Winklevoss Crypto Firm Gemini to Return $1.1B to Customers in Failed “Earn” Scheme

‘Earn’ product fiasco

Gemini to return money

As part of a settlement with regulators on Wednesday, the cryptocurrency company Gemini, owned by the Winklevoss twins, agreed to repay at least $1.1 billion to consumers of its failed “Earn” loan scheme and pay a $37 million fine for “significant” compliance violations.

The New York State Department of Financial Services claims that Gemini, which the twins started following their well-known argument with Mark Zuckerberg over who developed Facebook, neglected to “fully vet or sufficiently monitor” Genesis, Gemini Earn’s now-bankrupt lending partner.

What is the Earn Program?

The Earn program, which promised users up to 8% income on their cryptocurrency deposits, was canceled in November 2022 when Genesis was unable to pay withdrawals due to the fall of infamous scammer Sam Bankman-Fried’s FTX enterprise.

Since then, almost 30,000 residents of New York and over 200,000 other Earn users have lost access to their money.

Gemini “engaged in unsafe and unsound practices that ultimately threatened the financial health of the company,” according to the state regulator.

NYSDFS Superintendent Adrienne Harris claimed in a statement that “Gemini failed to conduct due diligence on an unregulated third party, later accused of massive fraud, harming Earn customers who were suddenly unable to access their assets after Genesis Global Capital experienced a financial meltdown.” 

Customers win lawsuit

Customers of Earn, who are entitled to the assets they committed to Gemini, have won with today’s settlement.

“Collecting hundreds of millions of dollars in fees from Gemini customers that otherwise could have gone to Gemini, substantially weakening Gemini’s financial condition,” was the unregulated affiliate that dubbed Gemini Liquidity during the crisis.

Although it did not provide any details, the regulator added that it “further identified various management and compliance deficiencies.”

Gemini also consented to pay $40 million to Genesis’ bankruptcy proceedings as part of the settlement, for the benefit of Earn customers.

“If the company does not fulfill its obligation to return at least $1.1 billion to Earn customers after the resolution of the [Genesis] bankruptcy,” the NYSDFS stated that it “has the right to bring further action against Gemini.”

Gemini announced that the settlement would “result in all Earn users receiving 100% of their digital assets back in kind” during the following 12 months in a long statement that was posted on X.

The business further stated that final documentation is required for the settlement and that it may take up to two months for the bankruptcy court to approve it.

The New York Department of Financial Services (DFS) was credited by Gemini with helping to reach a settlement that gives Earn users a coin-for-coin recovery.

More about the lawsuit

Attorney General Letitia James of New York filed a lawsuit against Genesis and Gemini in October, accusing them of defrauding Earn consumers out of their money and labeling them as “bad actors.”

James tripled the purported scope of the lawsuit earlier this month. The complaint was submitted a few weeks after The Post revealed that, on August 9, 2022, well in advance of Genesis’s bankruptcy, Gemini had surreptitiously taken $282 million in cryptocurrency from the company.
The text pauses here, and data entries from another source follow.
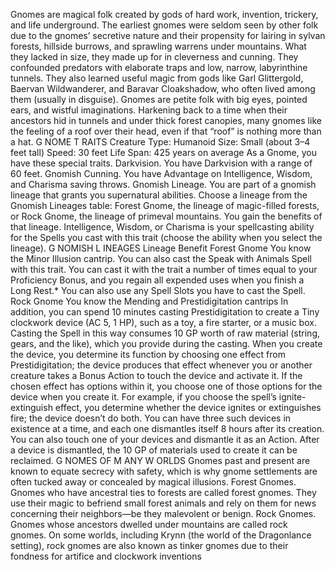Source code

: Gnomes are magical folk created by gods of
hard work, invention, trickery, and life
underground. The earliest gnomes were seldom
seen by other folk due to the gnomes’ secretive
nature and their propensity for lairing in sylvan
forests, hillside burrows, and sprawling
warrens under mountains. What they lacked in
size, they made up for in cleverness and
cunning. They confounded predators with
elaborate traps and low, narrow, labyrinthine
tunnels. They also learned useful magic from
gods like Garl Glittergold, Baervan
Wildwanderer, and Baravar Cloakshadow, who
often lived among them (usually in disguise).
Gnomes are petite folk with big eyes, pointed
ears, and wistful imaginations. Harkening back
to a time when their ancestors hid in tunnels
and under thick forest canopies, many gnomes
like the feeling of a roof over their head, even if
that “roof” is nothing more than a hat.
G NOME T RAITS
Creature Type: Humanoid
Size: Small (about 3–4 feet tall)
Speed: 30 feet
Life Span: 425 years on average
As a Gnome, you have these special traits.
Darkvision. You have Darkvision with a range
of 60 feet.
Gnomish Cunning. You have Advantage on
Intelligence, Wisdom, and Charisma saving
throws.
Gnomish Lineage. You are part of a gnomish
lineage that grants you supernatural abilities.
Choose a lineage from the Gnomish Lineages
table: Forest Gnome, the lineage of magic-filled
forests, or Rock Gnome, the lineage of primeval
mountains. You gain the benefits of that lineage.
Intelligence, Wisdom, or Charisma is your
spellcasting ability for the Spells you cast with
this trait (choose the ability when you select the
lineage).
G NOMISH L INEAGES
Lineage Benefit
Forest
Gnome
You know the Minor Illusion cantrip.
You can also cast the Speak with
Animals Spell with this trait. You can
cast it with the trait a number of
times equal to your Proficiency
Bonus, and you regain all expended
uses when you finish a Long Rest.*
You can also use any Spell Slots you
have to cast the Spell.
Rock
Gnome
You know the Mending and
Prestidigitation cantrips
In addition, you can spend 10
minutes casting Prestidigitation to
create a Tiny clockwork device (AC 5,
1 HP), such as a toy, a fire starter, or
a music box. Casting the Spell in this
way consumes 10 GP worth of raw
material (string, gears, and the like),
which you provide during the casting.
When you create the device, you
determine its function by choosing
one effect from Prestidigitation; the
device produces that effect
whenever you or another creature
takes a Bonus Action to touch the
device and activate it. If the chosen
effect has options within it, you
choose one of those options for the
device when you create it. For
example, if you choose the spell’s
ignite-extinguish effect, you
determine whether the device ignites
or extinguishes fire; the device
doesn’t do both.
You can have three such devices in
existence at a time, and each one
dismantles itself 8 hours after its
creation. You can also touch one of
your devices and dismantle it as an
Action. After a device is dismantled,
the 10 GP of materials used to create
it can be reclaimed.
G NOMES OF M ANY W ORLDS
Gnomes past and present are known to equate
secrecy with safety, which is why gnome
settlements are often tucked away or concealed
by magical illusions.
Forest Gnomes. Gnomes who have ancestral
ties to forests are called forest gnomes. They
use their magic to befriend small forest animals
and rely on them for news concerning their
neighbors—be they malevolent or benign.
Rock Gnomes. Gnomes whose ancestors
dwelled under mountains are called rock
gnomes. On some worlds, including Krynn (the
world of the Dragonlance setting), rock gnomes
are also known as tinker gnomes due to their
fondness for artifice and clockwork inventions
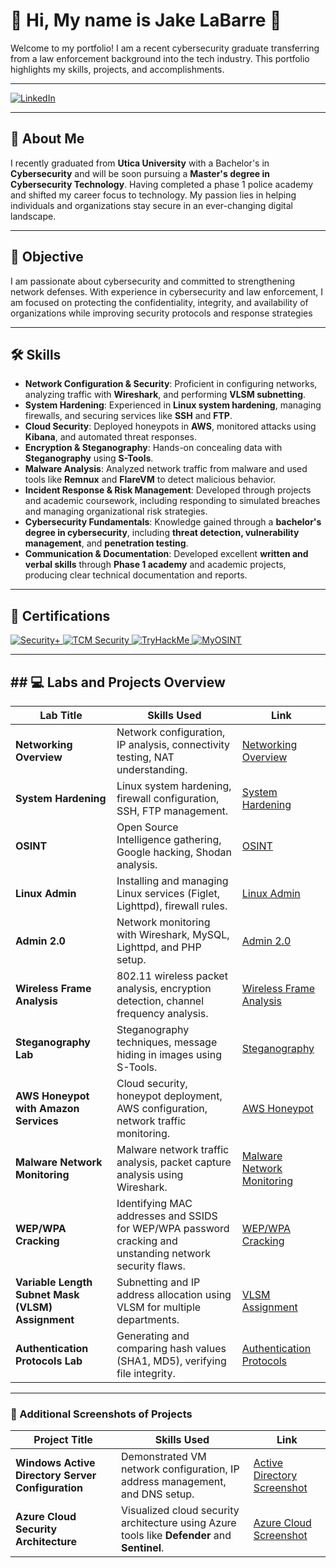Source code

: # 💼 Hi, My name is Jake LaBarre 👋
Welcome to my portfolio! I am a recent cybersecurity graduate transferring from a law enforcement background into the tech industry. This portfolio highlights my skills, projects, and accomplishments.

---
<a href="https://www.linkedin.com/in/cyberjakelb22/" target="_blank">
  <img src="https://img.shields.io/badge/LinkedIn-0077B5?style=for-the-badge&logo=linkedin&logoColor=white" alt="LinkedIn">
</a>

---

## 👋 About Me  
I recently graduated from **Utica University** with a Bachelor's in **Cybersecurity** and will be soon pursuing a **Master's degree in Cybersecurity Technology**. Having completed a phase 1 police academy and shifted my career focus to technology. My passion lies in helping individuals and organizations stay secure in an ever-changing digital landscape.

---

## 🎯 Objective  
I am passionate about cybersecurity and committed to strengthening network defenses. With experience in cybersecurity and law enforcement, I am focused on protecting the confidentiality, integrity, and availability of organizations while improving security protocols and response strategies

---

## 🛠️ Skills
- **Network Configuration & Security**: Proficient in configuring networks, analyzing traffic with **Wireshark**, and performing **VLSM subnetting**.
- **System Hardening**: Experienced in **Linux system hardening**, managing firewalls, and securing services like **SSH** and **FTP**.
- **Cloud Security**: Deployed honeypots in **AWS**, monitored attacks using **Kibana**, and automated threat responses.
- **Encryption & Steganography**: Hands-on concealing data with **Steganography** using **S-Tools**.
- **Malware Analysis**: Analyzed network traffic from malware and used tools like **Remnux** and **FlareVM** to detect malicious behavior.
- **Incident Response & Risk Management**: Developed through projects and academic coursework, including responding to simulated breaches and managing organizational risk strategies.
- **Cybersecurity Fundamentals**: Knowledge gained through a **bachelor's degree in cybersecurity**, including **threat detection, vulnerability management**, and **penetration testing**.
- **Communication & Documentation**: Developed excellent **written and verbal skills** through **Phase 1 academy** and academic projects, producing clear technical documentation and reports.

---

## 🏅 Certifications
<a href="https://www.comptia.org/certifications/security" target="_blank">
  <img src="https://img.shields.io/badge/Security+-FF0000?style=for-the-badge&logo=comptia&logoColor=white" alt="Security+">
</a>

<a href="https://tcm-sec.com/" target="_blank">
  <img src="https://img.shields.io/badge/TCM_Security-800080?style=for-the-badge&logo=tcm&logoColor=white" alt="TCM Security">
</a>

<a href="https://tryhackme.com/" target="_blank">
  <img src="https://img.shields.io/badge/TryHackMe-181717?style=for-the-badge&logo=tryhackme&logoColor=white" alt="TryHackMe">
</a>

<a href="https://www.myosint.com/" target="_blank">
  <img src="https://img.shields.io/badge/MyOSINT-28A745?style=for-the-badge&logo=myosint&logoColor=white" alt="MyOSINT">
</a>

---

## ## 💻 Labs and Projects Overview

| **Lab Title**                                      | **Skills Used**                                                                         | **Link**                                                   |
|----------------------------------------------------|-----------------------------------------------------------------------------------------|---------------------------------------------------------|
| **Networking Overview**                   | Network configuration, IP analysis, connectivity testing, NAT understanding.            | <a href="https://github.com/Samaritin/Networking-Overview">Networking Overview</a> |
| **System Hardening**                      | Linux system hardening, firewall configuration, SSH, FTP management.                    | <a href="https://github.com/Samaritin/System-Hardening/blob/main/">System Hardening</a> |
| **OSINT**                                 | Open Source Intelligence gathering, Google hacking, Shodan analysis.                    | <a href="https://github.com/Samaritin/OSINT/blob/main/">OSINT</a> |
| **Linux Admin**                           | Installing and managing Linux services (Figlet, Lighttpd), firewall rules.              | <a href="https://github.com/Samaritin/Linux-Admin/blob/main/">Linux Admin</a> |
| **Admin 2.0**                               | Network monitoring with Wireshark, MySQL, Lighttpd, and PHP setup.                      | <a href="https://github.com/Samaritin/Admin-2.0/blob/main/">Admin 2.0</a> |
| **Wireless Frame Analysis**               | 802.11 wireless packet analysis, encryption detection, channel frequency analysis.      | <a href="https://github.com/Samaritin/Wireless-Frame-Analysis/blob/main">Wireless Frame Analysis</a> |
| **Steganography Lab**                     | Steganography techniques, message hiding in images using S-Tools.                       | <a href="https://github.com/Samaritin/Steganography/blob/main">Steganography</a> |
| **AWS Honeypot with Amazon Services**              | Cloud security, honeypot deployment, AWS configuration, network traffic monitoring.      | <a href="https://github.com/Samaritin/AWS-Honeypot/blob/main">AWS Honeypot</a> |
| **Malware Network Monitoring**                | Malware network traffic analysis, packet capture analysis using Wireshark.              | <a href="https://github.com/Samaritin/Malware-Network-Monitoring">Malware Network Monitoring</a> |
| **WEP/WPA Cracking**      | Identifying MAC addresses and SSIDS for WEP/WPA password cracking and unstanding network security flaws.               | <a href="https://github.com/Samaritin/WEP-WPA-Cracking/blob/main">WEP/WPA Cracking</a> |
| **Variable Length Subnet Mask (VLSM) Assignment**                                | Subnetting and IP address allocation using VLSM for multiple departments.               | <a href="https://github.com/Samaritin/VSLM-Assignment/blob/main/">VLSM Assignment</a> |
| **Authentication Protocols Lab**          | Generating and comparing hash values (SHA1, MD5), verifying file integrity.             | <a href="#CYB338-Authentication-Protocols-Lab">Authentication Protocols</a> |

---

### 📸 Additional Screenshots of Projects

| **Project Title**                                  | **Skills Used**                                                                         | **Link**                                                |
|----------------------------------------------------|-----------------------------------------------------------------------------------------|---------------------------------------------------------|
| **Windows Active Directory Server Configuration**    | Demonstrated VM network configuration, IP address management, and DNS setup.            | <a href="https://github.com/Samaritin/Active-Directory-Screenshot/blob/main">Active Directory Screenshot</a> |
| **Azure Cloud Security Architecture**| Visualized cloud security architecture using Azure tools like **Defender** and **Sentinel**. | <a href="https://github.com/Samaritin/Azure-Cloud-Screenshot/blob/main">Azure Cloud Screenshot</a>    |
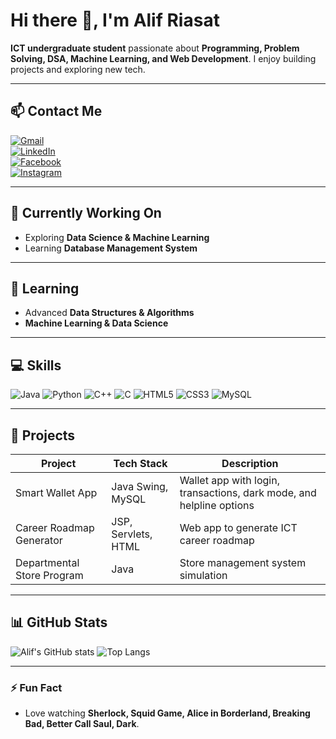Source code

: # Hi there 👋, I'm Alif Riasat

**ICT undergraduate student** passionate about **Programming, Problem Solving, DSA, Machine Learning, and Web Development**. I enjoy building projects and exploring new tech.

---

## 📫 Contact Me
[![Gmail](https://img.shields.io/badge/Email-alifborno@gmail.com-D14836?style=for-the-badge&logo=gmail&logoColor=white)](mailto:alifborno@gmail.com)  
[![LinkedIn](https://img.shields.io/badge/LinkedIn-Alif%20Riasat-0A66C2?style=for-the-badge&logo=linkedin&logoColor=white)](https://www.linkedin.com/in/alif-riasat-b72901229/)  
[![Facebook](https://img.shields.io/badge/Facebook-Alif%20Riasat-1877F2?style=for-the-badge&logo=facebook&logoColor=white)](https://www.facebook.com/alif.riasat.5)  
[![Instagram](https://img.shields.io/badge/Instagram-@the_blu_neutron-E4405F?style=for-the-badge&logo=instagram&logoColor=white)](https://www.instagram.com/the_blu_neutron/)


---

## 🔭 Currently Working On
- Exploring **Data Science & Machine Learning**
- Learning **Database Management System**

---

## 🌱 Learning
- Advanced **Data Structures & Algorithms**
- **Machine Learning & Data Science**

---

## 💻 Skills
![Java](https://img.shields.io/badge/Java-ED8B00?style=for-the-badge&logo=java&logoColor=white)
![Python](https://img.shields.io/badge/Python-3776AB?style=for-the-badge&logo=python&logoColor=white)
![C++](https://img.shields.io/badge/C++-00599C?style=for-the-badge&logo=c%2B%2B&logoColor=white)
![C](https://img.shields.io/badge/C-00599C?style=for-the-badge&logo=c&logoColor=white)
![HTML5](https://img.shields.io/badge/HTML5-E34F26?style=for-the-badge&logo=html5&logoColor=white)
![CSS3](https://img.shields.io/badge/CSS3-1572B6?style=for-the-badge&logo=css3&logoColor=white)
![MySQL](https://img.shields.io/badge/MySQL-4479A1?style=for-the-badge&logo=mysql&logoColor=white)

---

## 📂 Projects
| Project | Tech Stack | Description |
|---------|------------|-------------|
| Smart Wallet App | Java Swing, MySQL | Wallet app with login, transactions, dark mode, and helpline options |
| Career Roadmap Generator | JSP, Servlets, HTML | Web app to generate ICT career roadmap |
| Departmental Store Program | Java | Store management system simulation |

---

## 📊 GitHub Stats
![Alif's GitHub stats](https://github-readme-stats.vercel.app/api?username=Alif-Riasat&show_icons=true&theme=radical&count_private=true&cache_seconds=0)
![Top Langs](https://github-readme-stats.vercel.app/api/top-langs/?username=Alif-Riasat&layout=compact&theme=radical&cache_seconds=0)

---

### ⚡ Fun Fact
- Love watching **Sherlock, Squid Game, Alice in Borderland, Breaking Bad, Better Call Saul, Dark**.
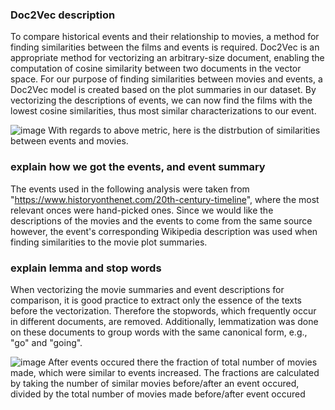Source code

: ### Doc2Vec description

To compare historical events and their relationship to movies, 
a method for finding similarities between the films and events is required. Doc2Vec is an appropriate method for vectorizing an arbitrary-size document, enabling the computation of cosine similarity between two documents in the vector space. For our purpose of finding similarities between movies and events, a Doc2Vec model is created based on the plot summaries in our dataset. By vectorizing the descriptions of events, we can now find the films with the lowest cosine similarities, thus most similar characterizations to our event.

![image](https://user-images.githubusercontent.com/47889649/209131181-8d2be2d4-1dbc-42f3-907b-78923caf9f82.png)
With regards to above metric, here is the distrbution of similarities between events and movies.

### explain how we got the events, and event summary

The events used in the following analysis were taken from "https://www.historyonthenet.com/20th-century-timeline", where the most relevant onces were hand-picked ones. Since we would like the descriptions of the movies and the events to come from the same source however, the event's corresponding Wikipedia description was used when finding similarities to the movie plot summaries.


### explain lemma and stop words
When vectorizing the movie summaries and event descriptions for comparison, it is good practice to extract only the essence of the texts before the vectorization. Therefore the stopwords, which frequently occur in different documents, are removed. Additionally, lemmatization was done on these documents to group words with the same canonical form, e.g., "go" and "going". 



![image](https://user-images.githubusercontent.com/47889649/209134052-0e6b4e64-c18a-4656-816a-41dc7ac8dd9d.png)
After events occured there the fraction of total number of movies made, which were similar to events increased. The fractions are calculated by taking the number of similar movies before/after an event occured, divided by the total number of movies made before/after event occured
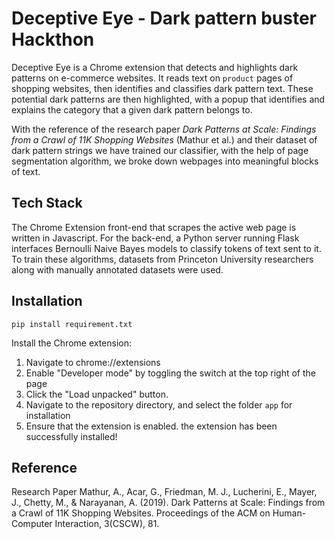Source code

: # Deceptive Eye - Dark pattern buster Hackthon

Deceptive Eye is a Chrome extension that detects and highlights dark patterns on e-commerce websites. It reads text on `product` pages of shopping websites, then identifies and classifies dark pattern text. These potential dark patterns are then highlighted, with a popup that identifies and explains the category that a given dark pattern belongs to. 

With the reference of the research paper *Dark Patterns at Scale: Findings from a Crawl of 11K Shopping Websites* (Mathur et al.) and their dataset of dark pattern strings we have trained our classifier,  with the help of page segmentation algorithm, we broke down webpages into meaningful blocks of text.

## Tech Stack
The Chrome Extension front-end that scrapes the active web page is written in Javascript. For the back-end, a Python server running Flask interfaces Bernoulli Naive Bayes models to classify tokens of text sent to it. To train these algorithms, datasets from Princeton University researchers along with manually annotated datasets were used.
## Installation
`pip install requirement.txt`

Install the Chrome extension:
1. Navigate to chrome://extensions
2. Enable "Developer mode" by toggling the switch at the top right of the page
3. Click the "Load unpacked" button.
4. Navigate to the repository directory, and select the folder `app` for installation
5. Ensure that the extension is enabled.
the extension has been successfully installed!
## Reference
Research Paper
Mathur, A., Acar, G., Friedman, M. J., Lucherini, E., Mayer, J., Chetty, M., & Narayanan, A. (2019). Dark Patterns at Scale: Findings from a Crawl of 11K Shopping Websites. Proceedings of the ACM on Human-Computer Interaction, 3(CSCW), 81.
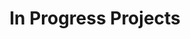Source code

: ---
title: In Progress Projects
type: landing
featured:
  image: luca-bravo-XJXWbfSo2f0-unsplash.jpg

cascade:
  - _target:
      kind: page
    params:
      show_breadcrumb: true

# Optional header image (relative to `static/media/` folder).
sections:
  - block: collection
    content:
      title: In Progress Projects
      filters:
        folders:
          - progress
    design:
      view: article-grid
      fill_image: false
      columns: 1
---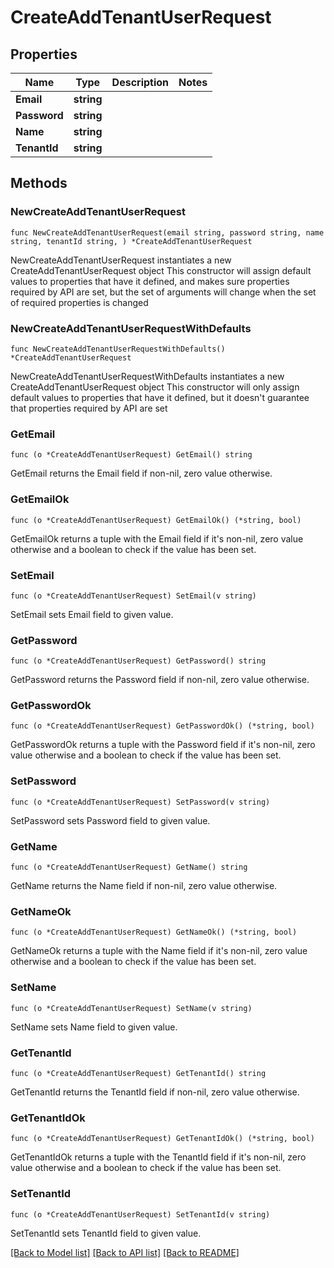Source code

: # CreateAddTenantUserRequest

## Properties

Name | Type | Description | Notes
------------ | ------------- | ------------- | -------------
**Email** | **string** |  | 
**Password** | **string** |  | 
**Name** | **string** |  | 
**TenantId** | **string** |  | 

## Methods

### NewCreateAddTenantUserRequest

`func NewCreateAddTenantUserRequest(email string, password string, name string, tenantId string, ) *CreateAddTenantUserRequest`

NewCreateAddTenantUserRequest instantiates a new CreateAddTenantUserRequest object
This constructor will assign default values to properties that have it defined,
and makes sure properties required by API are set, but the set of arguments
will change when the set of required properties is changed

### NewCreateAddTenantUserRequestWithDefaults

`func NewCreateAddTenantUserRequestWithDefaults() *CreateAddTenantUserRequest`

NewCreateAddTenantUserRequestWithDefaults instantiates a new CreateAddTenantUserRequest object
This constructor will only assign default values to properties that have it defined,
but it doesn't guarantee that properties required by API are set

### GetEmail

`func (o *CreateAddTenantUserRequest) GetEmail() string`

GetEmail returns the Email field if non-nil, zero value otherwise.

### GetEmailOk

`func (o *CreateAddTenantUserRequest) GetEmailOk() (*string, bool)`

GetEmailOk returns a tuple with the Email field if it's non-nil, zero value otherwise
and a boolean to check if the value has been set.

### SetEmail

`func (o *CreateAddTenantUserRequest) SetEmail(v string)`

SetEmail sets Email field to given value.


### GetPassword

`func (o *CreateAddTenantUserRequest) GetPassword() string`

GetPassword returns the Password field if non-nil, zero value otherwise.

### GetPasswordOk

`func (o *CreateAddTenantUserRequest) GetPasswordOk() (*string, bool)`

GetPasswordOk returns a tuple with the Password field if it's non-nil, zero value otherwise
and a boolean to check if the value has been set.

### SetPassword

`func (o *CreateAddTenantUserRequest) SetPassword(v string)`

SetPassword sets Password field to given value.


### GetName

`func (o *CreateAddTenantUserRequest) GetName() string`

GetName returns the Name field if non-nil, zero value otherwise.

### GetNameOk

`func (o *CreateAddTenantUserRequest) GetNameOk() (*string, bool)`

GetNameOk returns a tuple with the Name field if it's non-nil, zero value otherwise
and a boolean to check if the value has been set.

### SetName

`func (o *CreateAddTenantUserRequest) SetName(v string)`

SetName sets Name field to given value.


### GetTenantId

`func (o *CreateAddTenantUserRequest) GetTenantId() string`

GetTenantId returns the TenantId field if non-nil, zero value otherwise.

### GetTenantIdOk

`func (o *CreateAddTenantUserRequest) GetTenantIdOk() (*string, bool)`

GetTenantIdOk returns a tuple with the TenantId field if it's non-nil, zero value otherwise
and a boolean to check if the value has been set.

### SetTenantId

`func (o *CreateAddTenantUserRequest) SetTenantId(v string)`

SetTenantId sets TenantId field to given value.



[[Back to Model list]](../README.md#documentation-for-models) [[Back to API list]](../README.md#documentation-for-api-endpoints) [[Back to README]](../README.md)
Subsequently, the twins stated that the change was made to the advantage of the patrons.

The brothers’ actions, however, infuriated Earn customers, with one disgruntled investor telling The Post that “there’s no good way that Gemini can spin this.”

In a different lawsuit, the SEC is suing Gemini and Genesis because the Earn program was an unregistered security.

The collapse of Earn was a significant blow to the Winklevoss twins’ hopes of becoming a dominant force in the industry.

Gemini had built its brand on the idea that it was a reliable player in the wild, mostly uncontrolled cryptocurrency market.